Strach przed poznaniem świat mój ogarnia
Opętane ciało i zawładnięta dusza
Głosów wiele z ust wychodzi, znaczeń wataha
Każdy tonem podobnym, innym jednak
Pustka słucha, człowiek nie chce
Ściana milczeniem swym odpowiada znaną tezę
„Szczęścia milczeniem nie znajdziesz”
Uratować może, wiem to na pewno, lek wyjątkowy
Słabość niestety i wad gromada, na zdobycie recepty nie pozwala
Pytanie teraz sobie zadaję, czym zasłużyłem na to losu traktowanie?

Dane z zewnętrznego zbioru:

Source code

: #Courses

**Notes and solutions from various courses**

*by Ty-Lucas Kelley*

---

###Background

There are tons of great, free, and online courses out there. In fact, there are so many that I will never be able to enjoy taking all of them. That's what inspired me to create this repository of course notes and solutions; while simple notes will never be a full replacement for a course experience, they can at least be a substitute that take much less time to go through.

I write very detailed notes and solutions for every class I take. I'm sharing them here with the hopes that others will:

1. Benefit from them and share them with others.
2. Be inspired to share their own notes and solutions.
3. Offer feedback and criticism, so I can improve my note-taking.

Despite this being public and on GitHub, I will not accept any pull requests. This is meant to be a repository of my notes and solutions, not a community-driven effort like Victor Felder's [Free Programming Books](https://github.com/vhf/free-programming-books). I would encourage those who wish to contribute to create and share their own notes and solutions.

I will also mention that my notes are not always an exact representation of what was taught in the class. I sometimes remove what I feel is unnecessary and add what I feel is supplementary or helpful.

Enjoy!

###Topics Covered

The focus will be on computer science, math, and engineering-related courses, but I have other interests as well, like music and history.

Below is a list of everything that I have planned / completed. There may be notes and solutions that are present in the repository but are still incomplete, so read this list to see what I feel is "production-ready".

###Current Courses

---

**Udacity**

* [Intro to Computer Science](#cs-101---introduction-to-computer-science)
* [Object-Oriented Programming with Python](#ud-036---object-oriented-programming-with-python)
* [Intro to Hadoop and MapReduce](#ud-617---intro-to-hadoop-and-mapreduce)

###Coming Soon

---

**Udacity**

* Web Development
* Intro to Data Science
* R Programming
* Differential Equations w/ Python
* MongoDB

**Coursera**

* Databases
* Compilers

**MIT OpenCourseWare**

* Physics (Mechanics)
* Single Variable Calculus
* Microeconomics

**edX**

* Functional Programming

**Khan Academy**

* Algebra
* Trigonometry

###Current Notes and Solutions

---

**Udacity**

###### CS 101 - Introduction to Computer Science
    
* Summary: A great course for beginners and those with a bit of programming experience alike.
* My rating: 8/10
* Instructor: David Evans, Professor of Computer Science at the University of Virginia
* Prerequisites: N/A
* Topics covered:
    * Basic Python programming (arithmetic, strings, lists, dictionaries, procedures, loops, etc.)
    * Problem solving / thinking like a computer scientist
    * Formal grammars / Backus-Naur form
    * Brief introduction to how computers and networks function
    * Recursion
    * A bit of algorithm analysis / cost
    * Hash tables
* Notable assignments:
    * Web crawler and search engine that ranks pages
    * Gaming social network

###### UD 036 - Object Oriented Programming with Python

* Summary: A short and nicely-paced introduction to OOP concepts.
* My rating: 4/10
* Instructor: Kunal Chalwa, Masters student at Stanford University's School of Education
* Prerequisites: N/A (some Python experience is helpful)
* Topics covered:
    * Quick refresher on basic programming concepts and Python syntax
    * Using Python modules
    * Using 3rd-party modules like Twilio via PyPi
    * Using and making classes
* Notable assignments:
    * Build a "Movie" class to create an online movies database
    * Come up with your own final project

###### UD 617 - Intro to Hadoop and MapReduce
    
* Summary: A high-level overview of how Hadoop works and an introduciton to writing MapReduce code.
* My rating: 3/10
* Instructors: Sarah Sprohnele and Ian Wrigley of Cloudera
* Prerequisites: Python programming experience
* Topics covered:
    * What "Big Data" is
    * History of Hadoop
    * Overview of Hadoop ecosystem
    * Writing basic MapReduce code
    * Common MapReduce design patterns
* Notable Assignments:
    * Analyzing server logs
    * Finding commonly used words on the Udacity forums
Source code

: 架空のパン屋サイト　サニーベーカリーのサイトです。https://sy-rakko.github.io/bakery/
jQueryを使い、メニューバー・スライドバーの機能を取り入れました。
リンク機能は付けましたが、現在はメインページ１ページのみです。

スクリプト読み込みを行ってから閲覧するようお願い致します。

Ponownie ściana tylko mi słuchaczem i cieni taniec na firanie
Blask monitora niczym jutrzenki blask
Spojrzeć na siebie nie pozwala
Znowu chaos w głowie
Dym w pokoju
Pustka w duszy
W okno znajome na monitorze raz ostatni spoglądam
Gdyż widzę odpowiedź spodziewaną
„To koniec”
Mrok pokój ogarnia powoli
Cisza wypełnia zakamarki
Myślę sobie, czy to może dzień ostatni…
A ,że to mój pierwszy opublikowany wiersz tutuaj chciałbym sie z wszystkimi przywitać serdecznie, cześć!